The Linux kernel is a free and open-source, monolithic, modular, multitasking, Unix-like operating system kernel. It was originally authored in 1991 by Linus Torvalds for his i386-based PC, and it was soon adopted as the kernel for the GNU operating system, which was written to be a free (libre) replacement for Unix.
Linux is provided under the GNU General Public License version 2 only, but it contains files under other compatible licenses.Since the late 1990s, it has been included as part of a large number of operating system distributions, many of which are commonly also called Linux.

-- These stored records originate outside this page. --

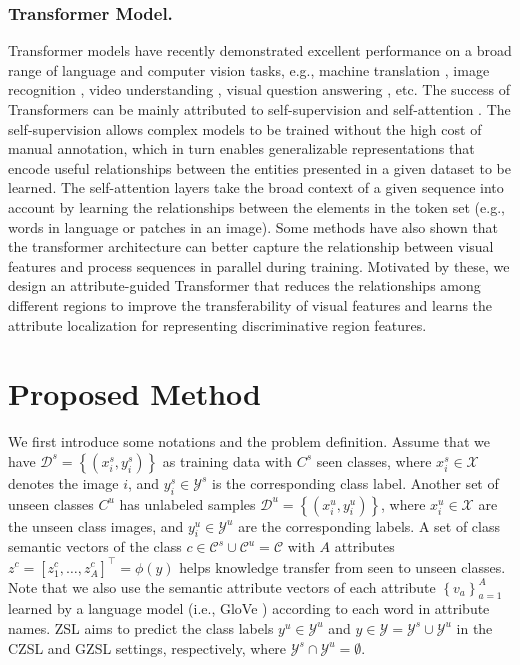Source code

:\documentclass[letterpaper]{article} %
\begin{document}
	\subsubsection{Transformer Model.}\label{sec2.2} Transformer models \cite{Vaswani2017AttentionIA} have recently demonstrated excellent performance on a broad range of language and computer vision tasks, e.g., machine translation \cite{Ott2018ScalingNM}, image recognition \cite{Dosovitskiy2021AnII}, video understanding \cite{Gabeur2020MultimodalTF}, visual question answering \cite{ZhangRSTNetCW}, etc. The success of Transformers can be mainly attributed to self-supervision and self-attention \cite{Khan2021TransformersIV}. The self-supervision allows complex models to be trained without the high cost of manual annotation, which in turn enables generalizable representations that encode useful relationships between the entities presented in a given dataset to be learned. The self-attention layers take the broad context of a given sequence into account by learning the relationships between the elements in the token set  (e.g., words in language or patches in an image). Some methods \cite{Gabeur2020MultimodalTF,Cornia2020MeshedMemoryTF,Huang2019AttentionOA,Pan2020XLinearAN} have also shown that the transformer architecture can better capture the relationship between visual features and process sequences in parallel during training. Motivated by these, we design an attribute-guided Transformer that reduces the relationships among different regions to improve the transferability of visual features and learns the attribute localization for representing discriminative region features. 
	
	
	
	
	\section{Proposed Method}\label{sec3}
	We first introduce some notations and the problem definition. Assume that we have $\mathcal{D}^{s}=\left\{\left(x_{i}^{s}, y_{i}^{s}\right)\right\}$ as training data with $C^s$ seen classes, where $x_i^s \in \mathcal{X}$ denotes the image $i$, and $y_i^s \in \mathcal{Y}^s$ is the corresponding class label. Another set of unseen classes $C^u$ has unlabeled samples $\mathcal{D}^{u}=\left\{\left(x_{i}^{u}, y_{i}^{u}\right)\right\}$, where $x_{i}^{u}\in \mathcal{X}$ are the unseen class images, and $y_{i}^{u} \in \mathcal{Y}^u$ are the corresponding labels. A set of class semantic vectors of the class $c \in \mathcal{C}^{s} \cup \mathcal{C}^{u} = \mathcal{C}$ with $A$ attributes $z^{c}=\left[z_{1}^{c}, \ldots, z_{A}^{c}\right]^{\top}= \phi(y)$ helps knowledge transfer from seen to unseen classes.  Note that we also use the semantic attribute vectors of each attribute $\left\{v_{a}\right\}_{a=1}^{A}$ learned by a language model (i.e., GloVe  \cite{Pennington2014GloveGV}) according to each word in attribute names. ZSL aims to predict the class labels $y^u \in \mathcal{Y}^u$ and $y \in \mathcal{Y}=\mathcal{Y}^{s} \cup \mathcal{Y}^{u}$ in the CZSL and GZSL settings, respectively, where $\mathcal{Y}^{s} \cap \mathcal{Y}^{u}=\emptyset$.
	
\end{document}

Linux is deployed on a wide variety of computing systems, such as embedded devices, mobile devices (including its use in the Android operating system), personal computers, servers, mainframes, and supercomputers. It can be tailored for specific architectures and for several usage scenarios using a family of simple commands (that is, without the need of manually editing its source code before compilation); privileged users can also fine-tune kernel parameters at runtime. Most of the Linux kernel code is written using the GNU extensions of GCC to the standard C programming language and with the use of architecture-specific instructions (ISA) in limited parts of the kernel. This produces a highly optimized executable (vmlinux) with respect to utilization of memory space and task execution times.Day-to-day development discussions take place on the Linux kernel mailing list (LKML). Changes are tracked using the version control system git, which was originally authored by Torvalds as a free software replacement for BitKeeper.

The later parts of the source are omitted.